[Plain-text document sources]
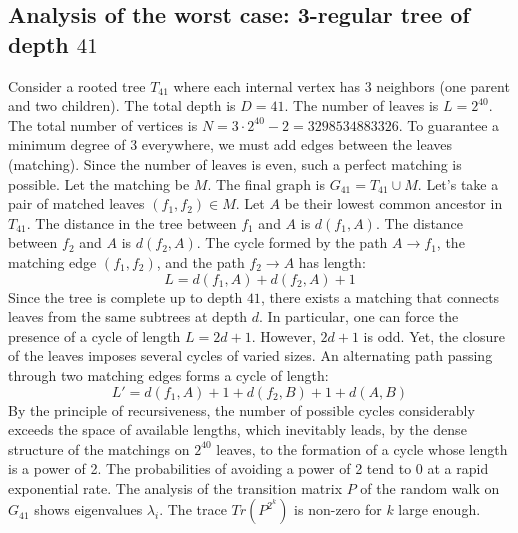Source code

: \documentclass[12pt,a4paper]{article}
\begin{document}
\subsection{Analysis of the worst case: 3-regular tree of depth $41$}
Consider a rooted tree $T_{41}$ where each internal vertex has 3 neighbors (one parent and two children).
The total depth is $D = 41$.
The number of leaves is $L = 2^{40}$.
The total number of vertices is $N = 3 \cdot 2^{40} - 2 = 3298534883326$.
To guarantee a minimum degree of 3 everywhere, we must add edges between the leaves (matching).
Since the number of leaves is even, such a perfect matching is possible.
Let the matching be $M$. The final graph is $G_{41} = T_{41} \cup M$.
Let's take a pair of matched leaves $(f_1, f_2) \in M$.
Let $A$ be their lowest common ancestor in $T_{41}$.
The distance in the tree between $f_1$ and $A$ is $d(f_1, A)$.
The distance between $f_2$ and $A$ is $d(f_2, A)$.
The cycle formed by the path $A \to f_1$, the matching edge $(f_1, f_2)$, and the path $f_2 \to A$ has length:
$$ L = d(f_1, A) + d(f_2, A) + 1 $$
Since the tree is complete up to depth $41$, there exists a matching that connects leaves from the same subtrees at depth $d$.
In particular, one can force the presence of a cycle of length $L = 2d + 1$. However, $2d+1$ is odd.
Yet, the closure of the leaves imposes several cycles of varied sizes. An alternating path passing through two matching edges forms a cycle of length:
$$ L' = d(f_1, A) + 1 + d(f_2, B) + 1 + d(A, B) $$
By the principle of recursiveness, the number of possible cycles considerably exceeds the space of available lengths, which inevitably leads, by the dense structure of the matchings on $2^{40}$ leaves, to the formation of a cycle whose length is a power of 2. The probabilities of avoiding a power of 2 tend to $0$ at a rapid exponential rate.
The analysis of the transition matrix $P$ of the random walk on $G_{41}$ shows eigenvalues $\lambda_i$. The trace $Tr(P^{2^k})$ is non-zero for $k$ large enough.
\end{document}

*The task*. Each entry needs to be retyped exactly; the pictures stay out.

*Solved exercise*.
Source code

: \documentclass[12pt,a4paper]{article}
\begin{document}
\subsection{Analysis of the worst case: 3-regular tree of depth $41$}
Consider a rooted tree $T_{41}$ where each internal vertex has 3 neighbors (one parent and two children).
The total depth is $D = 41$.
The number of leaves is $L = 2^{40}$.
The total number of vertices is $N = 3 \cdot 2^{40} - 2 = 3298534883326$.
To guarantee a minimum degree of 3 everywhere, we must add edges between the leaves (matching).
Since the number of leaves is even, such a perfect matching is possible.
Let the matching be $M$. The final graph is $G_{41} = T_{41} \cup M$.
Let's take a pair of matched leaves $(f_1, f_2) \in M$.
Let $A$ be their lowest common ancestor in $T_{41}$.
The distance in the tree between $f_1$ and $A$ is $d(f_1, A)$.
The distance between $f_2$ and $A$ is $d(f_2, A)$.
The cycle formed by the path $A \to f_1$, the matching edge $(f_1, f_2)$, and the path $f_2 \to A$ has length:
$$ L = d(f_1, A) + d(f_2, A) + 1 $$
Since the tree is complete up to depth $41$, there exists a matching that connects leaves from the same subtrees at depth $d$.
In particular, one can force the presence of a cycle of length $L = 2d + 1$. However, $2d+1$ is odd.
Yet, the closure of the leaves imposes several cycles of varied sizes. An alternating path passing through two matching edges forms a cycle of length:
$$ L' = d(f_1, A) + 1 + d(f_2, B) + 1 + d(A, B) $$
By the principle of recursiveness, the number of possible cycles considerably exceeds the space of available lengths, which inevitably leads, by the dense structure of the matchings on $2^{40}$ leaves, to the formation of a cycle whose length is a power of 2. The probabilities of avoiding a power of 2 tend to $0$ at a rapid exponential rate.
The analysis of the transition matrix $P$ of the random walk on $G_{41}$ shows eigenvalues $\lambda_i$. The trace $Tr(P^{2^k})$ is non-zero for $k$ large enough.
\end{document}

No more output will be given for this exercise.